┌──
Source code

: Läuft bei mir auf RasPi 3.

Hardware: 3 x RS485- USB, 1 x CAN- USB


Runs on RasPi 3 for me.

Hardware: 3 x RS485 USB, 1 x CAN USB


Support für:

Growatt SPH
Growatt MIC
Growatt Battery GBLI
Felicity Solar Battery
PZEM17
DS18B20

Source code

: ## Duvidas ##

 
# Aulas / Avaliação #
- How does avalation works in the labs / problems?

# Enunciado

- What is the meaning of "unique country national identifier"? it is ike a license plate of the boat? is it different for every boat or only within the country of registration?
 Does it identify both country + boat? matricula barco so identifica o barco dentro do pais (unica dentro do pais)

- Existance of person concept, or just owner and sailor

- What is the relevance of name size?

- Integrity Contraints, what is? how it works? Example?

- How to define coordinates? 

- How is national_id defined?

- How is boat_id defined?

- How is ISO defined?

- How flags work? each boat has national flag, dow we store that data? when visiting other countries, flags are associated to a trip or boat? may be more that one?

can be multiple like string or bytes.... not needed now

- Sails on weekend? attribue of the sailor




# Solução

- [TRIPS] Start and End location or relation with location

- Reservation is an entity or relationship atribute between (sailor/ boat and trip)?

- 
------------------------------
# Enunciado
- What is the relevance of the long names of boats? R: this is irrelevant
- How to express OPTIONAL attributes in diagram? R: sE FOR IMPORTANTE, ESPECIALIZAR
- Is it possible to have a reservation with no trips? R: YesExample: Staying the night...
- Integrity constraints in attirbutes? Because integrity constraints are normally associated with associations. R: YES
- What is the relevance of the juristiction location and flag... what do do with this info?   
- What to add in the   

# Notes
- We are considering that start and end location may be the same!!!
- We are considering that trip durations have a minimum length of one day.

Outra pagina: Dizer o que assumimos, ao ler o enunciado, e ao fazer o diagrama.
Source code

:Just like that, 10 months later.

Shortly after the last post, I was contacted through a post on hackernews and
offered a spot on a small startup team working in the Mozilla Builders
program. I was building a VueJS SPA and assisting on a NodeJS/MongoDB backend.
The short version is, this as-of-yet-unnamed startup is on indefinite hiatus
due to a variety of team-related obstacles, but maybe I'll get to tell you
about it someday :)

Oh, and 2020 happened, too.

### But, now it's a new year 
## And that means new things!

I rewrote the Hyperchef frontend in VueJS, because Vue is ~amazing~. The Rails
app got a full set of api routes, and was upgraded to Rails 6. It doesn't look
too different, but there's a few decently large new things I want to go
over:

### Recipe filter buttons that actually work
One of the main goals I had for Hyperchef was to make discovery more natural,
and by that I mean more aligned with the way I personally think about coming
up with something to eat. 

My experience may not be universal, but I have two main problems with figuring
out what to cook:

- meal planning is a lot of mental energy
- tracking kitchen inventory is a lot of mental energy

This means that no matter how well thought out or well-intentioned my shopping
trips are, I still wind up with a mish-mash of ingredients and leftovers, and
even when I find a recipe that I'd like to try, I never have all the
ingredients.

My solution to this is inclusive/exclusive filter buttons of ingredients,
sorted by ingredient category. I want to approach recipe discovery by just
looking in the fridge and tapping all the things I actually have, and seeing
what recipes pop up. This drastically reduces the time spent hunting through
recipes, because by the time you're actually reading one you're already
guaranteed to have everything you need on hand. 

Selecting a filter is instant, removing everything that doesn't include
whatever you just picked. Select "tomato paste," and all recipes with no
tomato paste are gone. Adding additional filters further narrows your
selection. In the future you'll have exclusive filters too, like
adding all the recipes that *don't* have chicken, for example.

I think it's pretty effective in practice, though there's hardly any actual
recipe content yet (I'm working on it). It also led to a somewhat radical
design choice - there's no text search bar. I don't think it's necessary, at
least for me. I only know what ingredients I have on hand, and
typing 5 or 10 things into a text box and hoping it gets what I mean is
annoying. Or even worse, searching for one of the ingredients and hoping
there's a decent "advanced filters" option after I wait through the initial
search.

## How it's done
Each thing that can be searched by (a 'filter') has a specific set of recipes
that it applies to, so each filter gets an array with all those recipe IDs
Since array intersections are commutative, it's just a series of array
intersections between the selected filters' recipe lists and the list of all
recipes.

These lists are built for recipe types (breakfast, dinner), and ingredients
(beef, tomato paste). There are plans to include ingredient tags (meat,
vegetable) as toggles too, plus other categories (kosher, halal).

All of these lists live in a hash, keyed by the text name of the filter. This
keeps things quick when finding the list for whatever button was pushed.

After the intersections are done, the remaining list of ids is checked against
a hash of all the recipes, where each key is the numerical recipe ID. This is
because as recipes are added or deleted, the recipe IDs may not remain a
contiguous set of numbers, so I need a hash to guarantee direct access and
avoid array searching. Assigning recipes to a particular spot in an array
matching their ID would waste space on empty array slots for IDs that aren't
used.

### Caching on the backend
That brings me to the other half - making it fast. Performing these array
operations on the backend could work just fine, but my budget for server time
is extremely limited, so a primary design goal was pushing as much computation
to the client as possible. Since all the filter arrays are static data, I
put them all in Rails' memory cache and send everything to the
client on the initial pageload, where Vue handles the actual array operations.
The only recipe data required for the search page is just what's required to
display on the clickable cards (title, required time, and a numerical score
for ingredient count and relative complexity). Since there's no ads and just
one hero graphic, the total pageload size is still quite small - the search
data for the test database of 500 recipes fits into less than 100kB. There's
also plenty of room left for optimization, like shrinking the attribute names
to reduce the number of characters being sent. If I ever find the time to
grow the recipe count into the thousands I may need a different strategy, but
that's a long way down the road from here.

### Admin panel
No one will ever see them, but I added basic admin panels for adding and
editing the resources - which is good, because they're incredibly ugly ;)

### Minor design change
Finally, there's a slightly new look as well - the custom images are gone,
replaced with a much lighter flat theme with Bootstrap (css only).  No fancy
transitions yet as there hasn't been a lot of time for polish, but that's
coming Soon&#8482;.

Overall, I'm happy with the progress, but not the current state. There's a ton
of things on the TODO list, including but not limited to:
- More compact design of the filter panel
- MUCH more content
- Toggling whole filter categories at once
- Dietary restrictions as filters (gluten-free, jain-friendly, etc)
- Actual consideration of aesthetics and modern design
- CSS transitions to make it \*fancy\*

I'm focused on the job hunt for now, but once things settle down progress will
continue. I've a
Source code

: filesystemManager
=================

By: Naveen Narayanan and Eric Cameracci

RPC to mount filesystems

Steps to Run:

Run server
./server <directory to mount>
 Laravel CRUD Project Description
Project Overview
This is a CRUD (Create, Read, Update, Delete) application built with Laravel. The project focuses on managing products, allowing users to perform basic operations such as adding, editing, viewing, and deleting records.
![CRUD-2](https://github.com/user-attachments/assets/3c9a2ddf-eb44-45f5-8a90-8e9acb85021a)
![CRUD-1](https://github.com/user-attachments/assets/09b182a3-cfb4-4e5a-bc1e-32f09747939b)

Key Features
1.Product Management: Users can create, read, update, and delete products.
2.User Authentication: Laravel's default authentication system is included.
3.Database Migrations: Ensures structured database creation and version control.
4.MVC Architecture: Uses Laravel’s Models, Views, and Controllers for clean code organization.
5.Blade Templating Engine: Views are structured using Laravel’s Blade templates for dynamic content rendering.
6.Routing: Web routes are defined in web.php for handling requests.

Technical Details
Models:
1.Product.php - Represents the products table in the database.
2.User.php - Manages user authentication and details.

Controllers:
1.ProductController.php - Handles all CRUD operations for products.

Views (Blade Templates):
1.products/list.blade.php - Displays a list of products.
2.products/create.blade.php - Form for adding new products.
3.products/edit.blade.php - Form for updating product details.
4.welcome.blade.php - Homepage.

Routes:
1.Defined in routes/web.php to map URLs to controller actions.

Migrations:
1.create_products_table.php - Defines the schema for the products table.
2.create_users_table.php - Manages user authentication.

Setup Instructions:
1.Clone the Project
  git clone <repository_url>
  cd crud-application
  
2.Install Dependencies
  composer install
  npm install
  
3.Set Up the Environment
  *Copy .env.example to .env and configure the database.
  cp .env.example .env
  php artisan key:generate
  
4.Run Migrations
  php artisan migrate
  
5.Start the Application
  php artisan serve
└──
> WORK TO BE COMPLETED
Each line above that has the word "spot" must be copied.

> WRITTEN SOLUTION
offered a spot on a small startup team working in the Mozilla Builders
avoid array searching. Assigning recipes to a particular spot in an array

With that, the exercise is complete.